I manoscritti (ne rimangono sette completi più vari frammenti) non ci restituiscono la stesura originale, che forse non conteneva glosse, ma solo varie versioni successive al 1190 rielaborate dagli studenti con integrazioni di testi normativi e di glosse. Il Liber pauperum era dunque un testo ‘aperto’, che andava integrato secondo le indicazioni del docente e le necessità pratiche dei singoli studenti. Divenute via via più numerose, le glosse furono anche raccolte in forma autonoma dagli allievi (un vero e proprio apparatus che seguiva l’ordine del Liber). La tradizione manoscritta testimonia del successo che l’opera di Vacario continuò a incontrare anche nei decenni immediatamente successivi alla morte del maestro.
Oltre al Liber, l’insegnamento di Vacario doveva prevedere anche lo studio delle Istituzioni (intorno al 1190 un allievo di Vacario compose una lectura Institutionum che chiaramente presuppone il Liber pauperum), dei due ultimi titoli del Digesto e di alcuni scritti sulla procedura.
Nel concepire e realizzare la sua singolare antologia, Vacario era ben consapevole di porsi al di fuori della tradizione bolognese (fondata sul recupero dell’intero corpo giustinianeo) e di avvicinarsi invece alle tecniche epitomatrici tipiche dei canonisti. Nel prologo egli spiega le ragioni di questa scelta. Certamente egli intendeva favorire i meno abbienti (è probabile che avesse in mente le ultime parole del § 12 della constitutio Tanta): il suo Liber avrebbe consentito loro di procacciarsi con una spesa assai più contenuta (l’acquisto di un solo volume contro i vari che componevano il Corpus iuris ‘bolognese’) la parte più utile della legislazione giustinianea. Più ancora, però, a spingerlo verso quella scelta doveva essere stata la consapevolezza di trovarsi a insegnare un diritto che non era vigente in quel territorio e che però poteva rappresentare un’utile ‘tecnica’ di base da utilizzare non solo nella prassi dei tribunali e nella redazione degli atti giuridici, ma anche in tutti i campi, pratici o teorici, del sapere intellettuale.

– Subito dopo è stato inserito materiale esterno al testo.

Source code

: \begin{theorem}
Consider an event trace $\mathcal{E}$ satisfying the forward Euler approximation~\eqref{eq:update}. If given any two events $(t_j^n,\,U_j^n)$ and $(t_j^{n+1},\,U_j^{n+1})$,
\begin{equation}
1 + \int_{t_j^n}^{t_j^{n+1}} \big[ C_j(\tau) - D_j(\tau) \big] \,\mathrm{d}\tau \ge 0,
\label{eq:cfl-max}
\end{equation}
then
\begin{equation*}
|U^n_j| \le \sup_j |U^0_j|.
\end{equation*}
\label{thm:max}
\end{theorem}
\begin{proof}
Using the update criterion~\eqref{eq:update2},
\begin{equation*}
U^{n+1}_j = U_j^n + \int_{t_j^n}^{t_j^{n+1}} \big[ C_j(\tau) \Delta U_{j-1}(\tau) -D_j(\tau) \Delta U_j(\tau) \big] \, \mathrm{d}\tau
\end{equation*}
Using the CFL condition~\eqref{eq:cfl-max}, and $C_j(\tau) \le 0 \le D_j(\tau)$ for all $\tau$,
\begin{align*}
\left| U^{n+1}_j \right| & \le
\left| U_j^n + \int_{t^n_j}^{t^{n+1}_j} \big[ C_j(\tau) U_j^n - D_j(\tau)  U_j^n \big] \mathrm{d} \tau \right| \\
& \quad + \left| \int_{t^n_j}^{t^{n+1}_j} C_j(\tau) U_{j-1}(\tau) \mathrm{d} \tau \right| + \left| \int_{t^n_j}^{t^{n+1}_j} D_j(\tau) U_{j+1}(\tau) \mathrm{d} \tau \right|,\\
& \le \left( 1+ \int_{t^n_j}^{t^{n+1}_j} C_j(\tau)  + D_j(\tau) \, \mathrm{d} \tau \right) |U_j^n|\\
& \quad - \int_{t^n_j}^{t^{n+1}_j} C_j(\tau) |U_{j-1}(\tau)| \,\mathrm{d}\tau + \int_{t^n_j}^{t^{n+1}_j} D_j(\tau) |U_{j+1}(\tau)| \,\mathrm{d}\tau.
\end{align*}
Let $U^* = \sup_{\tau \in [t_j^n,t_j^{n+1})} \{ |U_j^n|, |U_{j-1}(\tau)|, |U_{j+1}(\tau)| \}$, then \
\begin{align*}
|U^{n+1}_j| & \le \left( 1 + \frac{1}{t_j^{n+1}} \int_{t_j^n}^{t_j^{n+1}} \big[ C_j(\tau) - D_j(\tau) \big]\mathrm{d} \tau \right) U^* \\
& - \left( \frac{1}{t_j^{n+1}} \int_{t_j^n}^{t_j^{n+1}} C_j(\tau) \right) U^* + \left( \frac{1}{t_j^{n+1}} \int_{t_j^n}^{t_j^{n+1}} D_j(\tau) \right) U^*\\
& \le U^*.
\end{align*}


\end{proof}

L’ulteriore produzione letteraria di Vacario che comprende altre tre opere giunte sino a noi. La prima è una Summa de matrimonio databile tra il 1166 e il 1170. Si tratta di uno scritto al tempo stesso di teologia e di diritto canonico in cui Vacario sostiene l’originale tesi secondo cui il matrimonio si perfezionerebbe con la reciproca e consapevole traditio dei nubendi. La seconda è il trattato De assumpto homine con il quale s’inserisce nel dibattito teologico circa la natura di Cristo aperto in quegli anni in Francia. L’ultima opera, concepita tra il 1170 e il 1180, è il Liber contra multiplices et varios errores. Anch’essa di contenuto prevalentemente teologico, consiste nella puntuale e argomentata confutazione delle teorie enunciate dall’amico d’infanzia Ugo Speroni a proposito del sacerdozio, della predestinazione e dei sacramenti.
Morì, presumibilmente in Inghilterra, intorno al 1200.